Hyperspectral Evaluation of the Human Liver During Major Resection

Ann Surg Open. 2022 May 19;3(2):e169. doi: 10.1097/AS9.0000000000000169. eCollection 2022 Jun.

Abstract

Objective: This study investigates the effects of PVE and vascular inflow control (VIC) on liver microperfusion and tissue oxygenation using hyperspectral imaging (HSI) technology.

Background: Mechanisms triggering future liver remnant (FLR) augmentation introduced by PVE have not been sufficiently studied in humans. Particularly, the arterial buffer response (ABR) of the liver might play a vital role.

Methods: Hyperspectral datacubes (TIVITA) acquired during 58 major liver resections were qualitatively and quantitatively analyzed for tissue oxygenation (StO2%), near-infrared (NIR) perfusion, organ-hemoglobin indices (OHI), and tissue-water indices (TWI). The primary study endpoint was measurement of hyperspectral differences in liver parenchyma subject to PVE and VIC before resection.

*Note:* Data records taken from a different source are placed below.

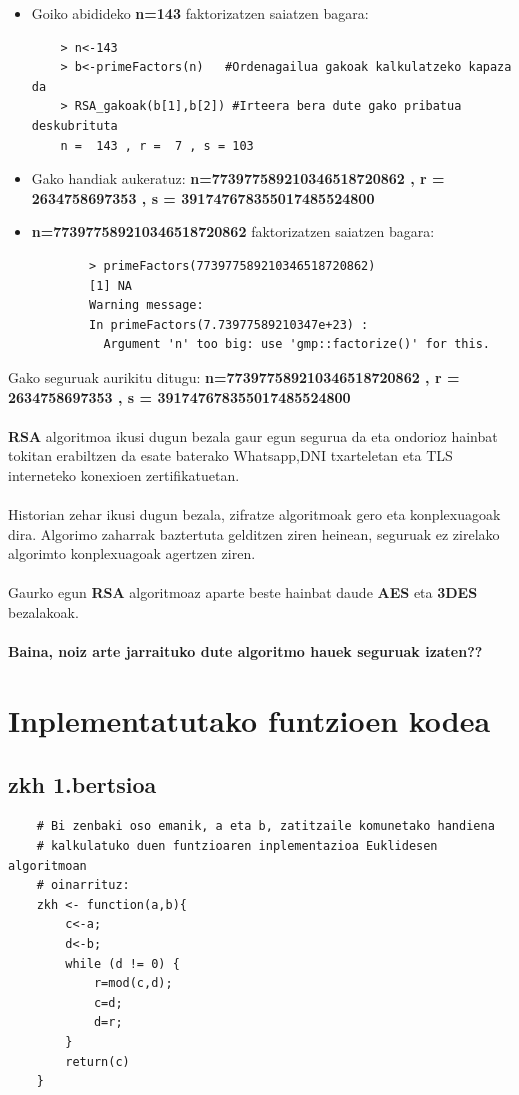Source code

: \documentclass[12pt]{basque-book}
\begin{document}
\begin{itemize}
    \item Goiko abidideko \textbf{n=143} faktorizatzen saiatzen bagara:
    \begin{verbatim}
    > n<-143
    > b<-primeFactors(n)   #Ordenagailua gakoak kalkulatzeko kapaza da
    > RSA_gakoak(b[1],b[2]) #Irteera bera dute gako pribatua deskubrituta
    n =  143 , r =  7 , s = 103
    \end{verbatim}
    \newpage
    \item Gako handiak aukeratuz: \textbf{n=773977589210346518720862 , r =  2634758697353 , s = 391747678355017485524800}
    \item\textbf{n=773977589210346518720862} faktorizatzen saiatzen bagara:
    \begin{verbatim}
        > primeFactors(773977589210346518720862)
        [1] NA
        Warning message:
        In primeFactors(7.73977589210347e+23) :
          Argument 'n' too big: use 'gmp::factorize()' for this.
    \end{verbatim}
\end{itemize}
Gako seguruak aurikitu ditugu:\newline
\textbf{n=773977589210346518720862 , r =  2634758697353\newline
, s = 391747678355017485524800}
\\\\
\textbf{RSA} algoritmoa ikusi dugun bezala gaur egun segurua da eta ondorioz hainbat tokitan erabiltzen da esate baterako Whatsapp,DNI txarteletan eta TLS interneteko konexioen zertifikatuetan.
\\\\
Historian zehar ikusi dugun bezala, zifratze algoritmoak gero eta konplexuagoak dira. Algorimo zaharrak baztertuta gelditzen ziren heinean, seguruak ez zirelako algorimto konplexuagoak agertzen ziren.
\\\\
Gaurko egun \textbf{RSA} algoritmoaz aparte beste hainbat daude \textbf{AES} eta \textbf{3DES} bezalakoak.
\\\\
\textbf{Baina, noiz arte jarraituko dute algoritmo hauek seguruak izaten??}


\chapter{Inplementatutako funtzioen kodea}
\section{zkh 1.bertsioa}
\begin{verbatim}
    # Bi zenbaki oso emanik, a eta b, zatitzaile komunetako handiena 
    # kalkulatuko duen funtzioaren inplementazioa Euklidesen algoritmoan
    # oinarrituz:
    zkh <- function(a,b){ 
        c<-a;
        d<-b;
        while (d != 0) {
            r=mod(c,d);
            c=d;
            d=r;
        }
        return(c)  
    }
\end{verbatim}
\end{document}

Results: HSI revealed parenchyma specific differences in StO2% with regard to the underlying disease (P < 0.001). Preoperative PVE (n = 23, 40%) lead to arterial hyperoxygenation and hyperperfusion of corresponding liver segments (StO2: 77.23% ± 11.93%, NIR: 0.46 ± 0.20[I]) when compared with the FLR (StO2: 66.13% ± 9.96%, NIR: 0.23 ± 0.12[I]; P < 0.001). In a case of insufficient PVE and the absence of FLR augmentation hyperspectral StO2 and NIR differences were absent. The hyperspectral assessment demonstrated increased liver tissue-oxygenation and perfusion in PVE-segments (n = 23 cases) and decreased total VIC in nonembolized FLR hemilivers (n = 35 cases; P < 0.001). Intraoperative HSI analysis of tumor tissue revealed marked tumor specific differences in StO2, NIR, OHI, and TWI (P < 0.001).

Conclusions: HSI allows intraoperative quantitative and qualitative assessment of microperfusion and StO2% of liver tissue. PVE lead to ABR-triggered tissue hyperoxygenation and cross-talk FLR augmentation. HSI furthermore facilitates intraoperative tumor tissue identification and enables image-guided liver surgery following VIC.

Keywords: arterial buffer response; hyperspectral imaging; liver resection; portal vein embolization.